Pretty hefty humbling for the Swabians in Saxony on Friday evening. Stuttgart gave us German football watchers studying the Round Two curtain-raiser some initial hope that a sensation could be secured. After a very strong first-half, however, all went to pot. Marco Rose’s German Red Bulls ran roughshod over their guests. The Württembergers still haven’t beaten Leipzig at home. To the collective chagrin of footballing purists across the Bundesrepublik, Leipzig now truly look to be unstoppable.

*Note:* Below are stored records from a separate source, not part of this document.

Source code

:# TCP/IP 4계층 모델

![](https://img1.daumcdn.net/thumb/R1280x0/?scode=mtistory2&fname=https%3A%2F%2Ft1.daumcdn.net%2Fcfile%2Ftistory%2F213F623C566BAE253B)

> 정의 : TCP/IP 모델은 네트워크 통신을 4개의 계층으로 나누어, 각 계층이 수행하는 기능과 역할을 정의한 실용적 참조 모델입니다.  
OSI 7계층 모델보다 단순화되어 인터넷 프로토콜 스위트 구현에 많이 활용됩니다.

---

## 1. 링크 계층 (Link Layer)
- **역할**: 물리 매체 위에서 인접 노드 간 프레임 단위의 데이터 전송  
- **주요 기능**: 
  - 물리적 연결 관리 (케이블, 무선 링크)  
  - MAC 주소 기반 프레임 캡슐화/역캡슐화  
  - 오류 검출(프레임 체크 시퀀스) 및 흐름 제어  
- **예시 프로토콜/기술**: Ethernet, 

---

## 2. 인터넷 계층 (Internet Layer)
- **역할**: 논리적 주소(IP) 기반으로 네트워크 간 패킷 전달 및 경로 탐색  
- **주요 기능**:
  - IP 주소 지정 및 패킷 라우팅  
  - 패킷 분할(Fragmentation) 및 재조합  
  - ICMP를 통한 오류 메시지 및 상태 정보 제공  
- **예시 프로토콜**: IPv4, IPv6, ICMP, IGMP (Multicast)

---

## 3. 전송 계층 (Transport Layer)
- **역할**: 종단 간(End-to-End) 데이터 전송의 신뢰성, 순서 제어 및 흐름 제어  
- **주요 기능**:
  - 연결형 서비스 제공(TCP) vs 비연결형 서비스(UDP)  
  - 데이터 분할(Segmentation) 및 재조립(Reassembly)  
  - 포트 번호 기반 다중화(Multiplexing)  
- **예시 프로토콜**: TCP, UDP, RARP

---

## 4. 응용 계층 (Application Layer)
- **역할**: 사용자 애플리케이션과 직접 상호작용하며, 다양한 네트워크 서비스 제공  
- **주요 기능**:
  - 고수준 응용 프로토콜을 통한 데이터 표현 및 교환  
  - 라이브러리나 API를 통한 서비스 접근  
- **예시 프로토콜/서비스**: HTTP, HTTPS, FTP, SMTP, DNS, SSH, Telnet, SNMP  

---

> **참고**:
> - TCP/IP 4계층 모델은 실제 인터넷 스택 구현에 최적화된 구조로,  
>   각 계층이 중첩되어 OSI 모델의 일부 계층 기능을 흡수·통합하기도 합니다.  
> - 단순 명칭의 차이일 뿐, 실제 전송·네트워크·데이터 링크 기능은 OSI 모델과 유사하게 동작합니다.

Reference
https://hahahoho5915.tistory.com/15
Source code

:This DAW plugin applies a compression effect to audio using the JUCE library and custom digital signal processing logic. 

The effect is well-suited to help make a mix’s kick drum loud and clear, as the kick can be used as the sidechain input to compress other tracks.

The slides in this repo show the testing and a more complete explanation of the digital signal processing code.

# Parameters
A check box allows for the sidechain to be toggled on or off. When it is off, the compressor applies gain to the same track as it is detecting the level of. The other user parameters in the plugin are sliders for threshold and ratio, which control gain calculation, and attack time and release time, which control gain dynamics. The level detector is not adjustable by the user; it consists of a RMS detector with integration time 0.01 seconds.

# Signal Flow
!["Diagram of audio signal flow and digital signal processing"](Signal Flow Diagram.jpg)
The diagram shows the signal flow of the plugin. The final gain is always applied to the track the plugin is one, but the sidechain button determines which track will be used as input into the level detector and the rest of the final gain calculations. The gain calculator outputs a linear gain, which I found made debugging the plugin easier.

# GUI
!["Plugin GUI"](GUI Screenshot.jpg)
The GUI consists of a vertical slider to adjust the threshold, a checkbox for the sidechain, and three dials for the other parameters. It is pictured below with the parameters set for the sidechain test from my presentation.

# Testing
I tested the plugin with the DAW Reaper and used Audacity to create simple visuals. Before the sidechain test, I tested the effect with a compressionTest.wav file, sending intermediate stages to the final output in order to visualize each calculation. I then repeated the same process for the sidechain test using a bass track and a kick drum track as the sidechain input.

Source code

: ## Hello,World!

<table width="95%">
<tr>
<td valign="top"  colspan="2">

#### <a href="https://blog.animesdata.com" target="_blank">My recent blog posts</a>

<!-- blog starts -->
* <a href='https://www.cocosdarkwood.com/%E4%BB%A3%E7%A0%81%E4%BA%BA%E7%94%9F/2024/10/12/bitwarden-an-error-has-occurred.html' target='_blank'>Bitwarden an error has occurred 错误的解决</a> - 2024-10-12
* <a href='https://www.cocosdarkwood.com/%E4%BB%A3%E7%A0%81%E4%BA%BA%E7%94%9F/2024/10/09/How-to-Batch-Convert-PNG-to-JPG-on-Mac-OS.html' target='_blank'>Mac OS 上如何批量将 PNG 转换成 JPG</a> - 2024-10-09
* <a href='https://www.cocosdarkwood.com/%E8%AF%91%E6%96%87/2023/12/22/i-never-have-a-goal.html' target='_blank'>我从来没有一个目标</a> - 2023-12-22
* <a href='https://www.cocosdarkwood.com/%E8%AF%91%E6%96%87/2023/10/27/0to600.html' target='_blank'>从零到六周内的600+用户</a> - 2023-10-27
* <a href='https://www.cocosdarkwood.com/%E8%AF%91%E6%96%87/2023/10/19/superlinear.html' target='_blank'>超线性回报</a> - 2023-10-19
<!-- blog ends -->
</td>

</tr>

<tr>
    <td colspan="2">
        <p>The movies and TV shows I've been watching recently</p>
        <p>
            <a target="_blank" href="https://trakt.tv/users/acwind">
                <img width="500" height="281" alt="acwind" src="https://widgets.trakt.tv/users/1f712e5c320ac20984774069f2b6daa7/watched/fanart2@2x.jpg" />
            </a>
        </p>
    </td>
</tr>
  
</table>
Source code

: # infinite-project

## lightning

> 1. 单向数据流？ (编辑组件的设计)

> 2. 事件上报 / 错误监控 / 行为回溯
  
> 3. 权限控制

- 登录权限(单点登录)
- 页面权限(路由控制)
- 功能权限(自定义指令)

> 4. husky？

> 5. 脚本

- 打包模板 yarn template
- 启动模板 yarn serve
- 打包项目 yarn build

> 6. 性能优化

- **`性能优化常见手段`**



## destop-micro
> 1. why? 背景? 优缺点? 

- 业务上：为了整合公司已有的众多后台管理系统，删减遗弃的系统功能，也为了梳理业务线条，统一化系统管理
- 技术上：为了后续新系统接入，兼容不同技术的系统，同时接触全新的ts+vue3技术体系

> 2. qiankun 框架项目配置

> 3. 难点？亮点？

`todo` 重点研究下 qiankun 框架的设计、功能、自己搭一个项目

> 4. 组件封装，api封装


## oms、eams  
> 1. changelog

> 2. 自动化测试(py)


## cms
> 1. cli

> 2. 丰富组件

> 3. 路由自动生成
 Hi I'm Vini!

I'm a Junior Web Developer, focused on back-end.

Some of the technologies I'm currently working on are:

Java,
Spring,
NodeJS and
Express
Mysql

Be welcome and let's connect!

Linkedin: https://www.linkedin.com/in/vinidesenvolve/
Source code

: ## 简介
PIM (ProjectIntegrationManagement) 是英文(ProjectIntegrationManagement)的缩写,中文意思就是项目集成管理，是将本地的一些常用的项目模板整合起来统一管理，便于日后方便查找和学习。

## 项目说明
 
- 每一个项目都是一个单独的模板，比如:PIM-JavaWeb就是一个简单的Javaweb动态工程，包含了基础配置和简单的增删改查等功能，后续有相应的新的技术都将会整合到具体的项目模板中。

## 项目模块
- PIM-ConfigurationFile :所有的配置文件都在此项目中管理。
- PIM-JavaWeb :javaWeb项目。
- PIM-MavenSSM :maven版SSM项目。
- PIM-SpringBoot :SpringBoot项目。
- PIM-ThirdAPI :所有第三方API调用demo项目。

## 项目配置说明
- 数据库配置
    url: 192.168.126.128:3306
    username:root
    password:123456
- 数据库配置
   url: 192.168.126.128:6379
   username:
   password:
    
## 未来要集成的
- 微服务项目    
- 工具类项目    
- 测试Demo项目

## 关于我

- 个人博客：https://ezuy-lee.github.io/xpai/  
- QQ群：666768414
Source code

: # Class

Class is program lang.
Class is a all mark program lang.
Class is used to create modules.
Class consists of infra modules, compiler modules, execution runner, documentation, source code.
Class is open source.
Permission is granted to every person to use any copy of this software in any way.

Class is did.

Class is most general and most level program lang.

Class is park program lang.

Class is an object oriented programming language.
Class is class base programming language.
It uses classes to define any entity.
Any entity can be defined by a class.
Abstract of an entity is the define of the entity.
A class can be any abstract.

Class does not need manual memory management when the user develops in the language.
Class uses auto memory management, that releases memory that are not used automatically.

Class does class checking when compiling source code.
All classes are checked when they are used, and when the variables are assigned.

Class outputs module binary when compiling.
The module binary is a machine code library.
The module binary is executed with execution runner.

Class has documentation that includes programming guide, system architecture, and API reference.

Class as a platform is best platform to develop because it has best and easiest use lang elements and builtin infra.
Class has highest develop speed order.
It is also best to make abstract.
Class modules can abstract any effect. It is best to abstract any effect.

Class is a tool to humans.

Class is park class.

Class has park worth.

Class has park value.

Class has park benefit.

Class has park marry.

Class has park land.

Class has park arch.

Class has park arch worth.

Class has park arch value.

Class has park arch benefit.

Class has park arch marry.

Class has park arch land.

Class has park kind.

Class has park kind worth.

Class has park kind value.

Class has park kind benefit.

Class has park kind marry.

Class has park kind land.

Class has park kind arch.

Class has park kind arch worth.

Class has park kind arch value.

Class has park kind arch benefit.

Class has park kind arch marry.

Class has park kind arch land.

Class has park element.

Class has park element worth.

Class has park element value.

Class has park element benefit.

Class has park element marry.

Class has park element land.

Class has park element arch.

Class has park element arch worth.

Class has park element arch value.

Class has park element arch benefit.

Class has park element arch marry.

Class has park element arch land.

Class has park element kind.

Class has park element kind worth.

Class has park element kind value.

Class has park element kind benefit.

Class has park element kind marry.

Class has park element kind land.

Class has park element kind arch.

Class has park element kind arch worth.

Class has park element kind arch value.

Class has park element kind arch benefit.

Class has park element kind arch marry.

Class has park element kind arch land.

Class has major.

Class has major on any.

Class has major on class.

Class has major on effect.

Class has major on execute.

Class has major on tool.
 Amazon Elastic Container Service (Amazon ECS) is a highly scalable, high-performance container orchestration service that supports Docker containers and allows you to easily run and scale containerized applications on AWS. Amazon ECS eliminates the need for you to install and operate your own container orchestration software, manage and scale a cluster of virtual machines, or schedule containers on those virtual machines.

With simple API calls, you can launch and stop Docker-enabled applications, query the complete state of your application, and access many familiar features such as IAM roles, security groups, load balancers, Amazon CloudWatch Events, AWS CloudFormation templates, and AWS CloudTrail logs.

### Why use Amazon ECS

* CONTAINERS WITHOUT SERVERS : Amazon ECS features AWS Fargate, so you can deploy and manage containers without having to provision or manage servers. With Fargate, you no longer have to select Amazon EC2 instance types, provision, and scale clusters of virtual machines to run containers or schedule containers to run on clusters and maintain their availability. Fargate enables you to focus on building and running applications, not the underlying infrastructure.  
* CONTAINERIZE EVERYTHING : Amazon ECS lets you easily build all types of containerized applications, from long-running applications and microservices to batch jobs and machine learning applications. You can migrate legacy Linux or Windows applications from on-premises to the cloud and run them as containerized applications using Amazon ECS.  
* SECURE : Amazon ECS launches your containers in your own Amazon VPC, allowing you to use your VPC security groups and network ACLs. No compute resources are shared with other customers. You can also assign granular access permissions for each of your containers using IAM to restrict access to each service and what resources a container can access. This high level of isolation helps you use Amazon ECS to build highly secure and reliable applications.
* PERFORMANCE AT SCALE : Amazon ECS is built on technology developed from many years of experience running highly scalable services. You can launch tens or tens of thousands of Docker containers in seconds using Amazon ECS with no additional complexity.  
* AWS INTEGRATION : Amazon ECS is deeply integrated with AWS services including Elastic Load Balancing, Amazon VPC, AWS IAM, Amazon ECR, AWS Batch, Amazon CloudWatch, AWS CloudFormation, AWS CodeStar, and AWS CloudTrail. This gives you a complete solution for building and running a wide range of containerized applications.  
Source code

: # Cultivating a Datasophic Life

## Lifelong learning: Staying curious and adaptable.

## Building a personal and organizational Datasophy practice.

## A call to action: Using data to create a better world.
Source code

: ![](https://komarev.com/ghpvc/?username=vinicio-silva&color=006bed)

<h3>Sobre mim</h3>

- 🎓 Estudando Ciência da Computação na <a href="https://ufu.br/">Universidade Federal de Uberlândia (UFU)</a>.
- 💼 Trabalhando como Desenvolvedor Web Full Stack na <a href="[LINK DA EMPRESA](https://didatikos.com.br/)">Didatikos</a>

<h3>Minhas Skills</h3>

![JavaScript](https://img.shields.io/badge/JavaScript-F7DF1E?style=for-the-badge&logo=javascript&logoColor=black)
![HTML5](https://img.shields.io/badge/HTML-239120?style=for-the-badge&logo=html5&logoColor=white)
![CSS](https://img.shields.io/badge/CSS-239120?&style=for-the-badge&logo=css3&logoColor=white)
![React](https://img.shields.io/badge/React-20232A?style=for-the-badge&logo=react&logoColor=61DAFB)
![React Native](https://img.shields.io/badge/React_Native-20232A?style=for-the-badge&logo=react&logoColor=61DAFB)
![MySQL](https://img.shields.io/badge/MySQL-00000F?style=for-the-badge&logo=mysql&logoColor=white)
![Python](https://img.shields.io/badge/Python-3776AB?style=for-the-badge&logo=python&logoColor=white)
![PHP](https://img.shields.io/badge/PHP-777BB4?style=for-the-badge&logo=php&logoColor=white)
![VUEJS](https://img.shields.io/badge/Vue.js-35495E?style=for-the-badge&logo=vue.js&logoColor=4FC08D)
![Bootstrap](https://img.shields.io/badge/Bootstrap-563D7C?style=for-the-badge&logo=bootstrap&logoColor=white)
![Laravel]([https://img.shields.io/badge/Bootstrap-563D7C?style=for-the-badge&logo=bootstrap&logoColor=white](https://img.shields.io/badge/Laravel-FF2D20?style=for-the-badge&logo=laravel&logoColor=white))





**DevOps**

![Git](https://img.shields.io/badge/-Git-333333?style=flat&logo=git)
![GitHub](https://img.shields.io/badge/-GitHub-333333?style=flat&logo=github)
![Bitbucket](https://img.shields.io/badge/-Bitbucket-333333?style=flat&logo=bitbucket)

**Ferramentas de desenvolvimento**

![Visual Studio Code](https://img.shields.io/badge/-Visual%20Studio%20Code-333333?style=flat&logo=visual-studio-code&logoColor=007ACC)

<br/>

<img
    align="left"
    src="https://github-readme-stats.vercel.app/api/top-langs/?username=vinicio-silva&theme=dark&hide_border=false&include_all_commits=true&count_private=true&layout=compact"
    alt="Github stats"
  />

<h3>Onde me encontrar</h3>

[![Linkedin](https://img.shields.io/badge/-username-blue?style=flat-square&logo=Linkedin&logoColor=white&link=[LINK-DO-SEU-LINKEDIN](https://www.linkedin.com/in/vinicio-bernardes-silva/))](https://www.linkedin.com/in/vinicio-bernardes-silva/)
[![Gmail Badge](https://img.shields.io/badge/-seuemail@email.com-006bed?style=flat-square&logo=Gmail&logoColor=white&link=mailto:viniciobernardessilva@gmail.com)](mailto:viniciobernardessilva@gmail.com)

There were certainly some questions to ponder after the Friday night affair. The big topic making the rounds in German footballing circles obviously revolves around the performance of VfB’s on-loan Bayern keeper Alexander Nübel. As we were discussing last week, Germans nervously wondering where our next national team’s net-minder shall come from are scrutinizing just about every move one of our native back-stops makes this year. Nübel himself remains a highly controversial figure stuck in a harsh limelight he’d rather avoid.
“Über-Nübel Focus”, summarized
Nübel began to draw ire with his decision to attempt and follow in the direct footsteps of Manuel Neuer by breaking with FC Schalke 04 during the 2019/20 season – the same season he was named squad captain – and signing with Bayern. Schalke fans gave him such hell that he was reduced to tears on one famous occasion when facing the FanKurve after a match. Then came the complaints from his agent that Nübel was too talented to serve under Neuer in the subsequent season. An extended loan-out to Monaco had to be arranged.
Nübel had the opportunity to cut the loan-stint short early and return to Bayern as the #1 when Neuer injured himself last winter. Again, reports that he and his agent found replacing Neuer on a “temporary basis” to be an insufficient solution rendered the player and his management less popular figures. By the time the now 26-year-old returned to Bavaria, the German giants weren’t interested in dealing with all the drama. Nübel currently garners not only a bad reputation on that front, but is now generally regarded to have always been overrated.
Schalke supporters, and now Bayern ones too, crave some “Schadenfreude” in his case. The long-time Germany U21 starter still awaits his first senior team cap. A call-up to Bundestrainer Hansi Flick’s side doesn’t appear to be in the cards anytime soon. His estimated market worth is currently half that of what it was at its peak. Was the promising career of a genuine talent mismanaged or was Nübel always just a slightly taller version of Alexander Schwolow? The columnist confesses that close scrutiny of Friday night’s performance actually yields arguments for both sides.
Über-Nübel Focus”, delivered
One should note that Nübel turned in some exceptionally strong spells over the course of the match. He looked confident handling RB crosses during the first half, confidently strode out of his net to cut out RB charges in Neuer’s “sweeper keeper” style often, and made some world-class saves just after the restart and deep into second-half injury time. He and defender Dan-Axel Zagadou probably deserve to share the blame for Benjamin Henrichs’ equalizer. Nübel was then only directly at fault for two more Leipzig goals, one of which was disallowed.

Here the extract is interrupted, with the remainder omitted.